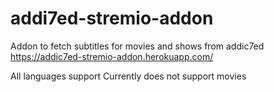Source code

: ﻿# addi7ed-stremio-addon
Addon to fetch subtitles for movies and shows from addic7ed
https://addic7ed-stremio-addon.herokuapp.com/

All languages support
Currently does not support movies
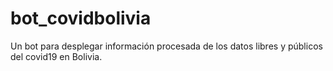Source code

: # bot_covidbolivia
Un bot para desplegar información procesada de los datos libres y públicos del covid19 en Bolivia.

....

## WHAT TO PRODUCE:
Exact copy, no pictures: reproduce every record as it stands.

## RESPONSE:
Source code

: ﻿# addi7ed-stremio-addon
Addon to fetch subtitles for movies and shows from addic7ed
https://addic7ed-stremio-addon.herokuapp.com/

All languages support
Currently does not support movies
Source code

: # bot_covidbolivia
Un bot para desplegar información procesada de los datos libres y públicos del covid19 en Bolivia.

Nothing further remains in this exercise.